» WHAT YOU SHOULD DO:
Each line of the data that mentions the string "node" needs to be identified and copied.

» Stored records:
= = = =

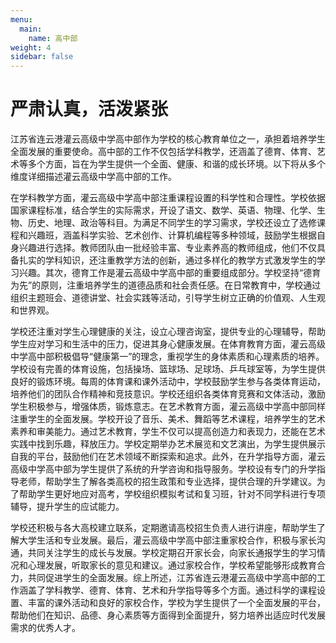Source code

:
 ```yaml
---
menu:
  main:
    name: 高中部
weight: 4
sidebar: false
---
```


# 严肃认真，活泼紧张

江苏省连云港灌云高级中学高中部作为学校的核心教育单位之一，承担着培养学生全面发展的重要使命。高中部的工作不仅包括学科教学，还涵盖了德育、体育、艺术等多个方面，旨在为学生提供一个全面、健康、和谐的成长环境。以下将从多个维度详细描述灌云高级中学高中部的工作。

在学科教学方面，灌云高级中学高中部注重课程设置的科学性和合理性。学校依据国家课程标准，结合学生的实际需求，开设了语文、数学、英语、物理、化学、生物、历史、地理、政治等科目。为满足不同学生的学习需求，学校还设立了选修课程和兴趣班，涵盖科学实验、艺术创作、计算机编程等多种领域，鼓励学生根据自身兴趣进行选择。教师团队由一批经验丰富、专业素养高的教师组成，他们不仅具备扎实的学科知识，还注重教学方法的创新，通过多样化的教学方式激发学生的学习兴趣。其次，德育工作是灌云高级中学高中部的重要组成部分。学校坚持“德育为先”的原则，注重培养学生的道德品质和社会责任感。在日常教育中，学校通过组织主题班会、道德讲堂、社会实践等活动，引导学生树立正确的价值观、人生观和世界观。

学校还注重对学生心理健康的关注，设立心理咨询室，提供专业的心理辅导，帮助学生应对学习和生活中的压力，促进其身心健康发展。在体育教育方面，灌云高级中学高中部积极倡导“健康第一”的理念，重视学生的身体素质和心理素质的培养。学校设有完善的体育设施，包括操场、篮球场、足球场、乒乓球室等，为学生提供良好的锻炼环境。每周的体育课和课外活动中，学校鼓励学生参与各类体育运动，培养他们的团队合作精神和竞技意识。学校还组织各类体育竞赛和文体活动，激励学生积极参与，增强体质，锻炼意志。在艺术教育方面，灌云高级中学高中部同样注重学生的全面发展。学校开设了音乐、美术、舞蹈等艺术课程，培养学生的艺术素养和审美能力。通过艺术教育，学生不仅可以提高创造力和表现力，还能在艺术实践中找到乐趣，释放压力。学校定期举办艺术展览和文艺演出，为学生提供展示自我的平台，鼓励他们在艺术领域不断探索和追求。此外，在升学指导方面，灌云高级中学高中部为学生提供了系统的升学咨询和指导服务。学校设有专门的升学指导老师，帮助学生了解各类高校的招生政策和专业选择，提供合理的升学建议。为了帮助学生更好地应对高考，学校组织模拟考试和复习班，针对不同学科进行专项辅导，提升学生的应试能力。

学校还积极与各大高校建立联系，定期邀请高校招生负责人进行讲座，帮助学生了解大学生活和专业发展。最后，灌云高级中学高中部注重家校合作，积极与家长沟通，共同关注学生的成长与发展。学校定期召开家长会，向家长通报学生的学习情况和心理发展，听取家长的意见和建议。通过家校合作，学校希望能够形成教育合力，共同促进学生的全面发展。综上所述，江苏省连云港灌云高级中学高中部的工作涵盖了学科教学、德育、体育、艺术和升学指导等多个方面。通过科学的课程设置、丰富的课外活动和良好的家校合作，学校为学生提供了一个全面发展的平台，帮助他们在知识、品德、身心素质等方面得到全面提升，努力培养出适应时代发展需求的优秀人才。
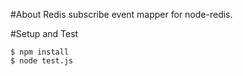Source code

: #About
Redis subscribe event mapper for node-redis.

#Setup and Test

```sh:terminal
$ npm install
$ node test.js
```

= = = =

» RESPONSE FOR THIS EXERCISE:
Redis subscribe event mapper for node-redis.
$ node test.js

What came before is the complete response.